Being the birthplace of pizza and being a fat pig, I (and my not a fat pig wife) hit the streets pretty hard for a fix. As each pizza wore off, we searched harder and longer for a bigger high never being satisfied, even while eating fists of mozzarella like an apple.



  • L'Europeo di Matozzi - our fist stop within 90 minutes of checking into the hotel so was always going to hit the spot, scratch the itch, twinkle the ivories and raise the flag. A little bit wet but molto bene.



  • Sobrillo - my favourite all-round pizza. Cheap, flavour-full, not wet (as it seems the Neapolitans like) and an excellent crust.



  • Trianon di Ciro - my favourite crust - smoky, chewy, charry. Amanda's DOC margherita was phenomenal though pretty wet.



  • Antonia et Antonia - adjacent to the bay, great views of Naples and the air-kissers. A very competitive pizza that would be proud in any line-up. Glasses of prosecco while you wait and my starter of a basketball of mozzarella was outstanding. A little bit saltier than others and all the better for it. Unfortunately ruined by the waiter kindly informing us that in addition to the 15% service charge and 4euro pp seat cost that a tip is customary.



Pastries were generally exceptional at our pre-determined destinations.



  • Mignone - good but probably the weakest of a strong group.

  • Gran Bar Riviera - excellent, adjacent to our hotel, jaw-dropping gelato.

  • Aruta - fantastic

  • Angelo Carbone - diabetic






Amanda managed to eat 2 gelato for every day of our trip. While the gelato was fantastic (nociola, nociola, nociola!!!!) even I, one of the world's pre-eminent ice cream whisperers could not compete.



Coffee, pastries, pizza, mozzarella & gelato were generally of exceptionally high calibre wherever we ate. Other meals were for the most part, disappointing. Pasta appeared to be from a packet at every restaurant we ate at - maybe Amanda needs to teach them how to make the fresh stuff!






  • Hosteria Toledo - great service, great company, good food but not particularly memorable.



  • La Cantina Di Triunfo - solid, great service, modern decor...OK



  • Da Salvatore (Ravello) - solid salumi plate, some very good plates at the table (ricotta gnocchi with veal cheek) and a semi-freddo inedible for 3/4 of the table (including me - Ice Cream Whisperer).
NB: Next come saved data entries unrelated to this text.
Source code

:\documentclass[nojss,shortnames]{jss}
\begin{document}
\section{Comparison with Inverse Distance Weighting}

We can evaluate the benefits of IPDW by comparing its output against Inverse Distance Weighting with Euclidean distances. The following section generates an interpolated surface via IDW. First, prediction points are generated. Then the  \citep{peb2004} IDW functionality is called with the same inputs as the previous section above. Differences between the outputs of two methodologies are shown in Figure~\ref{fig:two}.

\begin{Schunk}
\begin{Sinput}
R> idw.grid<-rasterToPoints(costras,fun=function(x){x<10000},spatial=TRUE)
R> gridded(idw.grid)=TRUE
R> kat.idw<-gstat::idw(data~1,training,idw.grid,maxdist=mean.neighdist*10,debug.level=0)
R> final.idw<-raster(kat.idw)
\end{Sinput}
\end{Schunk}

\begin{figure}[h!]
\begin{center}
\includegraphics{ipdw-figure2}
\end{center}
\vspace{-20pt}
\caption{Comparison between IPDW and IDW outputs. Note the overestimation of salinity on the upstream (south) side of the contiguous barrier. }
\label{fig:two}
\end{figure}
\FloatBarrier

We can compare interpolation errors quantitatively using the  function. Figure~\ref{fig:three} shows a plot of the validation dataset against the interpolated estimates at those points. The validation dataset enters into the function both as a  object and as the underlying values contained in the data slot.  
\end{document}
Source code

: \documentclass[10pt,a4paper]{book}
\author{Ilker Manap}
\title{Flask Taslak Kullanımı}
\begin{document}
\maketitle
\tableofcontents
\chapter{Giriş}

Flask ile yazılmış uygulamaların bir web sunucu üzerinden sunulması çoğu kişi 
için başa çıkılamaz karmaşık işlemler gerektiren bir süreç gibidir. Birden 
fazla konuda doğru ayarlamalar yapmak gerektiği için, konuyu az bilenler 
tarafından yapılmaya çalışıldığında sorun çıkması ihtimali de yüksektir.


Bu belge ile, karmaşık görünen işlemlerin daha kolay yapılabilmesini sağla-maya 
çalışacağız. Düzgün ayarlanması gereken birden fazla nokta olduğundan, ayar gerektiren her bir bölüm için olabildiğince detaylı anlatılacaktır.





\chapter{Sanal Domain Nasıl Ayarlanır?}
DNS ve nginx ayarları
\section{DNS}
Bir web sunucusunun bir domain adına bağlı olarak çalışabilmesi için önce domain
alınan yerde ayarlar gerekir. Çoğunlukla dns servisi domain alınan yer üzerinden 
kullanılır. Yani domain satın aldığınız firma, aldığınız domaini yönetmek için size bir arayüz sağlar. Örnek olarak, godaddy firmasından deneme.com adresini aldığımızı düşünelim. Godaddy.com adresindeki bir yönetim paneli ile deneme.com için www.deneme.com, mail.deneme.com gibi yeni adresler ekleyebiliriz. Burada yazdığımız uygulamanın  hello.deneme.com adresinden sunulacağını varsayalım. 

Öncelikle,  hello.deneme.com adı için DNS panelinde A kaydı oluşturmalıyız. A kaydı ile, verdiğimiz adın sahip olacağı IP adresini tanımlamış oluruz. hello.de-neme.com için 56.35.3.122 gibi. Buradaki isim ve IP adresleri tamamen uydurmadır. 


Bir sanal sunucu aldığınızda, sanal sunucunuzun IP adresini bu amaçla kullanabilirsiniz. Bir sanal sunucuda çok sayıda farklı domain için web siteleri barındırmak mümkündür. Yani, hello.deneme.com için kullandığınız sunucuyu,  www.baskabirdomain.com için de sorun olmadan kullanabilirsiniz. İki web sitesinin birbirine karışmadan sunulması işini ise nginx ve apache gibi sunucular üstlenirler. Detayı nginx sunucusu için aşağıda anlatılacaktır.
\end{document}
I was hoping for better.



  • Umberto - terrible. Polpette that tasted like dense, soggy cardboard



  • Squisistezze - tasty little lunch spot with modernish takes on Italian. Yummo zucchini amuse.






The exception was Da Dora. It is an expensive restaurant for all its simplicity however the seafood risotto I had was incredible. Not the kind of dish I would normally eat however was extremely delighted. The restaurant is a small kitschy place located in a small alley in the Chiaia region. Nonno does the cooking in an alley-side open kitchen (charcoal BBQ included) while Nonna and team serve it up inside. Ugly nautical paraphernalia, TV on - loved it.